Timestamps help you diagnose timing issues -- if a state lasts too long or too short, the numbers tell you immediately.
Common Pitfalls
These are the problems students hit EVERY semester. Learn from their pain:
Common Pitfalls
Pitfall 1: Too Many Features At Once - Symptom: "I tried to add everything and now nothing works" - Fix: Add ONE feature → Test → Add next feature → Test
Pitfall 2: Forgot Non-Blocking Pattern - Symptom: "My robot stutters" or "Line following is jerky" - Fix: Use the non-blocking pattern from Ultrasonic & Timing for ANY slow operation
Pitfall 3: State Machine Doesn't Transition - Symptom: "It gets stuck in one state forever" - Fix: Is the transition condition EVER true? Add a print to check!

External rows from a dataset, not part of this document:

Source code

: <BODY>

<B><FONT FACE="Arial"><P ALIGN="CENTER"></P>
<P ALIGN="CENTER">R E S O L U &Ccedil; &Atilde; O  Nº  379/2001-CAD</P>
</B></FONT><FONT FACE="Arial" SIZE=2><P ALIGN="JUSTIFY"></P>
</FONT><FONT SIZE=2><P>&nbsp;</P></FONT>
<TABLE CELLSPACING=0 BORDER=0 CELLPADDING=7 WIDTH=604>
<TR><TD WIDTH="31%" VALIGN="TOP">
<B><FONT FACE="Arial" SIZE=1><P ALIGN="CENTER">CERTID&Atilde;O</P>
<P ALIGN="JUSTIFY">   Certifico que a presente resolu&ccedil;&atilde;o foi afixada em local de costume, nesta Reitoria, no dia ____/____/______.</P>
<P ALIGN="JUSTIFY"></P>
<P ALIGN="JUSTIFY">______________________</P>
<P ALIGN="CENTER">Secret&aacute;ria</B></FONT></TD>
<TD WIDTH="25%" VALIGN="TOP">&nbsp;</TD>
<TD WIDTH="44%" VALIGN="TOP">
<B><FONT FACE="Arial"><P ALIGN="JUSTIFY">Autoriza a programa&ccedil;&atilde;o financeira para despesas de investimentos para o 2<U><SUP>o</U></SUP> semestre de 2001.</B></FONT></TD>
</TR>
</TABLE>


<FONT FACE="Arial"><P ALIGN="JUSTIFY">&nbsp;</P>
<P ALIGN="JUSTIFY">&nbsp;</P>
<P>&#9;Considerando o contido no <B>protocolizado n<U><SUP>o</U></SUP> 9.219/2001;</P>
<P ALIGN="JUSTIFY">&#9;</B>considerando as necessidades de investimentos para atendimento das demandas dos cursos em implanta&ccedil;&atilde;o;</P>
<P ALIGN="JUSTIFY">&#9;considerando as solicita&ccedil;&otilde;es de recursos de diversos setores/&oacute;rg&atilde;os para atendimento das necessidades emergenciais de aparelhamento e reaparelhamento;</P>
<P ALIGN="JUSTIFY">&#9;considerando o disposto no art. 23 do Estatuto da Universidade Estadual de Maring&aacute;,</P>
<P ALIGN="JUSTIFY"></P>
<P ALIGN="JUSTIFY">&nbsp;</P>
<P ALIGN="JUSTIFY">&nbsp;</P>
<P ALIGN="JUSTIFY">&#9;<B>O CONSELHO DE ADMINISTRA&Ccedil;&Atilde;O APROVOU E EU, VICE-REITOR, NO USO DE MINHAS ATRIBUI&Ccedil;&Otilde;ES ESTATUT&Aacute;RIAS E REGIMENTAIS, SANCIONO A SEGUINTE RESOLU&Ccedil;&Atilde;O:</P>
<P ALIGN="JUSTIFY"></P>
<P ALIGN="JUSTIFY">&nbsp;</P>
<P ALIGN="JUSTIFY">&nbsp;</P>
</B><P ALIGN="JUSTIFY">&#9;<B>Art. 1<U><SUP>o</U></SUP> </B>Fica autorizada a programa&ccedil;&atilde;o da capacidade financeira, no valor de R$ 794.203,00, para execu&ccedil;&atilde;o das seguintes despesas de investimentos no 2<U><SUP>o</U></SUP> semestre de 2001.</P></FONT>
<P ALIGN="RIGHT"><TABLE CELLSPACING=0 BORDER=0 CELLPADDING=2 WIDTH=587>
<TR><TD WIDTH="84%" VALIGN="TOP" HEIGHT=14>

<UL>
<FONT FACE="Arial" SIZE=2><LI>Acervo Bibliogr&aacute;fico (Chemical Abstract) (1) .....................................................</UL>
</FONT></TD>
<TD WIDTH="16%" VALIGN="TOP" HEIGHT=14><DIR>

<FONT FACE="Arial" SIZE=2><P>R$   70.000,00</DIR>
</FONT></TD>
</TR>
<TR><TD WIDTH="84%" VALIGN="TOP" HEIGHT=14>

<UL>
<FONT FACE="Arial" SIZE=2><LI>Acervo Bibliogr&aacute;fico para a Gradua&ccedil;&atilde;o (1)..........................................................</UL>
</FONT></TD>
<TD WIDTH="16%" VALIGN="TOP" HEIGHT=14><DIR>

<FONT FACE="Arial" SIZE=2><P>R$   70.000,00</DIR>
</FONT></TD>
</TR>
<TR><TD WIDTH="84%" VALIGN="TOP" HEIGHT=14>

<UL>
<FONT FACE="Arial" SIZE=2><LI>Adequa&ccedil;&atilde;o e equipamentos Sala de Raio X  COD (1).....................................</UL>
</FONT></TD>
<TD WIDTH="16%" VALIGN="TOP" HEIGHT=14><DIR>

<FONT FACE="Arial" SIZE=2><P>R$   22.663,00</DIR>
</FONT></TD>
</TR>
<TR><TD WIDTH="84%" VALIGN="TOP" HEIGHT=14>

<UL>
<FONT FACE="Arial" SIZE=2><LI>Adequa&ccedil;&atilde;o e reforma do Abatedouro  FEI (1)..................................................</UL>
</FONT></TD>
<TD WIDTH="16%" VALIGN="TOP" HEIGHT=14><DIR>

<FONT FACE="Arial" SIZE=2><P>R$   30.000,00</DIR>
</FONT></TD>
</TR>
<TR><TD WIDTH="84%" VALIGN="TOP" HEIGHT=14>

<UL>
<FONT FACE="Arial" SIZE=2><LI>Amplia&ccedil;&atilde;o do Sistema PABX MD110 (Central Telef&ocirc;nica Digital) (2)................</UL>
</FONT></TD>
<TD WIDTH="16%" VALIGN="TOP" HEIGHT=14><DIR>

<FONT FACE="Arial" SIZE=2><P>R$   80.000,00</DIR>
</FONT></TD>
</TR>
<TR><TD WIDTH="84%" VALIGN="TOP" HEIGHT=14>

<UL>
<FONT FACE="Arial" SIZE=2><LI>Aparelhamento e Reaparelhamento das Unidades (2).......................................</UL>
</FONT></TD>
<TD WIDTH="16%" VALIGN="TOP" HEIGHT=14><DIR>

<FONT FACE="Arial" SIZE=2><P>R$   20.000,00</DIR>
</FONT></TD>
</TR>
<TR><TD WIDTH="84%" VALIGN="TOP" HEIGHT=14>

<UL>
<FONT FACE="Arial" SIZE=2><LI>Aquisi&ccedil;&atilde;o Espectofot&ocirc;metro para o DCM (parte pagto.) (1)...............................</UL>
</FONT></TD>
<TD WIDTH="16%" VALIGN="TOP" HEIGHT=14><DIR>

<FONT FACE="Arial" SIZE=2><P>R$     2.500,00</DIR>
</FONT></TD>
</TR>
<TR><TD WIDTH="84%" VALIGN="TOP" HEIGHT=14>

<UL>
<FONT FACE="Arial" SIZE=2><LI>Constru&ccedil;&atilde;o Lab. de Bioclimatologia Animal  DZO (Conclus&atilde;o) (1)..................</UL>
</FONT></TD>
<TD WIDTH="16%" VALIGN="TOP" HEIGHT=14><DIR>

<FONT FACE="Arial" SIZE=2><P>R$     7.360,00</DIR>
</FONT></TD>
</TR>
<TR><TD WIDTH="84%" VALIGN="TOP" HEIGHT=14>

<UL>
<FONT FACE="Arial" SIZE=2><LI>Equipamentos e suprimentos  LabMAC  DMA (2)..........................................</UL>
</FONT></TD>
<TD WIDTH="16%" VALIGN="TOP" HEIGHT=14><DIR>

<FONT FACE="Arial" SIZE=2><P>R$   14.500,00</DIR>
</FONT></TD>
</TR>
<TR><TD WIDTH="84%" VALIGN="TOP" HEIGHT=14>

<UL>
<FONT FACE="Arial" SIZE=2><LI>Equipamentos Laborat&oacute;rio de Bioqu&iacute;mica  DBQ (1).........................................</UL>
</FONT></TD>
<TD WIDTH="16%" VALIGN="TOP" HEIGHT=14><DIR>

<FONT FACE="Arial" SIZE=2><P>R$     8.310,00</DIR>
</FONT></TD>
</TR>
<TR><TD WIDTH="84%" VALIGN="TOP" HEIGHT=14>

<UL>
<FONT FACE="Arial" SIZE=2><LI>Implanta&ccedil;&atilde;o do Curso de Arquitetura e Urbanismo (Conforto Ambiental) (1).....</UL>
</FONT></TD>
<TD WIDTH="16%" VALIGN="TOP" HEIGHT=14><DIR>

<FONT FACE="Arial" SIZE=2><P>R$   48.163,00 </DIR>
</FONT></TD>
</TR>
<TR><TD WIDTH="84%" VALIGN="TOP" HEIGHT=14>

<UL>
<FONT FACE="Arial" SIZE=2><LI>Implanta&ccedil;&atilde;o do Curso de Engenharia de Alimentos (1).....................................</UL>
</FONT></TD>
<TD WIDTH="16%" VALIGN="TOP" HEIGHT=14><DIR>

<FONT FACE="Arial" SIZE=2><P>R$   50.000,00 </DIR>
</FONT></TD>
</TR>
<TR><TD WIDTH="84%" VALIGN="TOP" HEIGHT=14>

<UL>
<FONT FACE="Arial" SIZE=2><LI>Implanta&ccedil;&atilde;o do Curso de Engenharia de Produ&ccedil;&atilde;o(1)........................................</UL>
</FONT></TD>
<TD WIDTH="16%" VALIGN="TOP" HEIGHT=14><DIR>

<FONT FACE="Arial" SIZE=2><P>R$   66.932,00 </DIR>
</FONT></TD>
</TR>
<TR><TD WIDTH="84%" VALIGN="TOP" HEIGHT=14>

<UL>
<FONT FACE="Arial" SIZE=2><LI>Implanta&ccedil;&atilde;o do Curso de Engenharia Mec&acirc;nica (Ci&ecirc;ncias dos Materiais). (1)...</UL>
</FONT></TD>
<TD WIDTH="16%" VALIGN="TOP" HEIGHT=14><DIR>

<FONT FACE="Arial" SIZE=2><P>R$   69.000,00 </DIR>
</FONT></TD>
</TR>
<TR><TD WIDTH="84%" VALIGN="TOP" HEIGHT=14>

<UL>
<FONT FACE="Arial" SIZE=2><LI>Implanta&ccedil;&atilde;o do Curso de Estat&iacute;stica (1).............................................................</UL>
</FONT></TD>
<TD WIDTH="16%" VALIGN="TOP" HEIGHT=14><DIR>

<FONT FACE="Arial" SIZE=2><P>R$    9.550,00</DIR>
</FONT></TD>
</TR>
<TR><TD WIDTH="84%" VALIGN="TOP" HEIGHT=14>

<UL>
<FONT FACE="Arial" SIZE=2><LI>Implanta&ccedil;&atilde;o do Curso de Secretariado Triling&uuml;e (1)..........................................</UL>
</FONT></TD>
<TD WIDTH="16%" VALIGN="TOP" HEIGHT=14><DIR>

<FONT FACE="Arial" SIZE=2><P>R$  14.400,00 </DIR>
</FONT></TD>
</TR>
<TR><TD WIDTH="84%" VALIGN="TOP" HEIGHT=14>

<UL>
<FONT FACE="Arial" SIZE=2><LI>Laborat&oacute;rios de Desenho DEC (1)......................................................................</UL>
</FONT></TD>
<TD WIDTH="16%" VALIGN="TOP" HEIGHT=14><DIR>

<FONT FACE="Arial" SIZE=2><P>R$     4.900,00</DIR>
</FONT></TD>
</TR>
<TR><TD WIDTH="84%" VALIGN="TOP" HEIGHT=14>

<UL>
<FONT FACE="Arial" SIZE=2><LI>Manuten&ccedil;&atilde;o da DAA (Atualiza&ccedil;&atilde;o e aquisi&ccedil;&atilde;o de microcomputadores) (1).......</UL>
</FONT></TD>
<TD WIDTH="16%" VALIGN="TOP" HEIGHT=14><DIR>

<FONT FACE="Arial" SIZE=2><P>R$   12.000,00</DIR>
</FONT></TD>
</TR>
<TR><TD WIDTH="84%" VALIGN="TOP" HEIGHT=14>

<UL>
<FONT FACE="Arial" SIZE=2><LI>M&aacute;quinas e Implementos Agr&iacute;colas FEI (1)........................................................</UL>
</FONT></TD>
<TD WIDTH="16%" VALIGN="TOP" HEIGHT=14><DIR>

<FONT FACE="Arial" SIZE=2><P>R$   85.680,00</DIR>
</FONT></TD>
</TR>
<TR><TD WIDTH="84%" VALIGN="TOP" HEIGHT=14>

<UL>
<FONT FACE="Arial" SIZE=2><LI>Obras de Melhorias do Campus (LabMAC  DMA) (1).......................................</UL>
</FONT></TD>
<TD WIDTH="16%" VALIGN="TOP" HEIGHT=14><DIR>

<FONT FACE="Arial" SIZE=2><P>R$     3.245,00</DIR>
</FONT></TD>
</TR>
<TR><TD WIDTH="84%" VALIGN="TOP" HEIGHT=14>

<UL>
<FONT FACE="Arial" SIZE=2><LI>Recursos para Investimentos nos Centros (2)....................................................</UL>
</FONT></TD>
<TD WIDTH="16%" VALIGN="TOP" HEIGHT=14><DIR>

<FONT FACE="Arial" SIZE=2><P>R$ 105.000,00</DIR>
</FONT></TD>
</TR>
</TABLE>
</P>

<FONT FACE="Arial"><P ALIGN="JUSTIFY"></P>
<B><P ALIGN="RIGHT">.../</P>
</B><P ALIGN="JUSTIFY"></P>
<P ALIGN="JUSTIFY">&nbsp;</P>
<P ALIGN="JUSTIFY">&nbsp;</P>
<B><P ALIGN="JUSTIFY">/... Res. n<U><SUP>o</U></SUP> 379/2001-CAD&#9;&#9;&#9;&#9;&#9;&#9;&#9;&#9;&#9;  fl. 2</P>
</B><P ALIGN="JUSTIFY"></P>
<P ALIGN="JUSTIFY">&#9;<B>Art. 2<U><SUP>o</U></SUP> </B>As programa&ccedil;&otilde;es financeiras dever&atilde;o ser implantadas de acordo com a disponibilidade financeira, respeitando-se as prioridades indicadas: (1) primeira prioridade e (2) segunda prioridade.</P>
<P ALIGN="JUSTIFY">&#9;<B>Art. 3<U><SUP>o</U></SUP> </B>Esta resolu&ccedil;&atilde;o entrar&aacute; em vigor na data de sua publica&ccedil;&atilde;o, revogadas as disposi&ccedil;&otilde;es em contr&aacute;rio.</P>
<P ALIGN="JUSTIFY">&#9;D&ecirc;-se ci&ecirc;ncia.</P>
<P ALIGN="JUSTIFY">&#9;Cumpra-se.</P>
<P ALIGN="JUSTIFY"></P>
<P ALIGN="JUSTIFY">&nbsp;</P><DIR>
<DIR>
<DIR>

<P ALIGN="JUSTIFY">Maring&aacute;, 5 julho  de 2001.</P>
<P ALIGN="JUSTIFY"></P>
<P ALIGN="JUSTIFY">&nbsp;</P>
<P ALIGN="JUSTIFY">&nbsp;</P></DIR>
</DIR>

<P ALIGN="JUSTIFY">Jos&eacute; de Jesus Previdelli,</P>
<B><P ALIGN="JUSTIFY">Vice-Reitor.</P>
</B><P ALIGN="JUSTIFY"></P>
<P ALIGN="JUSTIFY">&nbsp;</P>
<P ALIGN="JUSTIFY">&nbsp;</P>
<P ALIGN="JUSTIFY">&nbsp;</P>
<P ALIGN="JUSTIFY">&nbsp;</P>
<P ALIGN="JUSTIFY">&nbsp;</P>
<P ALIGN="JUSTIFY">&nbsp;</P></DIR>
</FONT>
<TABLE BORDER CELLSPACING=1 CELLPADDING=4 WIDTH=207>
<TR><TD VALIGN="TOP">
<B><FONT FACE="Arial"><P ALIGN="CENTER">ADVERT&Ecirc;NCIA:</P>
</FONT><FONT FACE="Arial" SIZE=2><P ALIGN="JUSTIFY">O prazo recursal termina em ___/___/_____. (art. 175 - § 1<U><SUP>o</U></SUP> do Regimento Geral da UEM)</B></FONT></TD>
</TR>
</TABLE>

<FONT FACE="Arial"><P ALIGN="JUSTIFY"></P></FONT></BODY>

Pitfall 4: Works On Table, Fails On Track - Symptom: "It worked perfectly when I tested by hand!" - Fix: Test on the ACTUAL track early and often
Integration Checklist
Before combining features, verify each works independently:
Core Functions: - [ ] Line following works alone - [ ] Turns work alone (accurate to ±5°) - [ ] Obstacle detection works alone - [ ] LEDs work alone
Timing: - [ ] Loop runs at expected rate - [ ] Slow operations use non-blocking pattern - [ ] No operations take >50ms
State Machine: - [ ] All states have actions defined - [ ] All transitions have conditions - [ ] No "impossible" states - [ ] State transitions are logged
Reliability: - [ ] Works 3 times in a row - [ ] Recovers from line lost - [ ] Handles obstacles without crashing
Checkpoint
Multiple features work together in sequence. Your state machine transitions correctly between at least 3 states, and the robot completes its task end-to-end. Running it 3 times in a row produces consistent results.
Stuck?
If individual features work but break when combined, the most common cause is timing conflicts -- two features both trying to control the motors in the same loop iteration. Make sure only the active state sends motor commands. Also check that you are not blocking the loop with time.sleep() calls longer than your loop period. If the robot "forgets" sensor readings between states, verify that your sensor update code runs every iteration (outside the state-specific blocks), not only inside one state.
Document Your Project
✅ Task 3 - Document Your Work
Write a brief description:
What does it do?
What was the hardest part?
What would you improve with more time?
Add a header to your code:
# MY PROJECT: [Name]
# Description: [What it does]
# Key features: [Feature 1], [Feature 2], [Feature 3]
# Author: [Your name]
Preparation for Demo Day
Checklist: - [ ] Project works reliably (3+ successful runs) - [ ] Code is organized and commented - [ ] You can explain how it works - [ ] You know what parameters to adjust - [ ] Batteries are charged - [ ] Backup of code saved
Practice your demo: 1. Setup (30 sec): Place robot, explain what it will do 2. Run (60 sec): Show it working 3. Explain (60 sec): Key technical decisions 4. Questions (30 sec): Answer one question
Recap
Integration is where most bugs appear. Clear success criteria prevent endless tweaking, and state machines keep complex projects manageable.
Need Ideas?
Quick Wins: - Add sound effects to delivery robot - Make LEDs show distance (closer = more red) - Add "dance" celebration when delivery completes
Medium Challenge: - Two-destination delivery (A then B then home) - Speed run mode (optimize for fastest time) - "Scared robot" that backs away from hands
Hard Mode: - Learn the track (first run slow, second run fast) - Follow a moving target (using ultrasonic) - Self-calibrating Kp (measure and adjust)
Go Build!
You have the skills. You have the tools. Make something cool.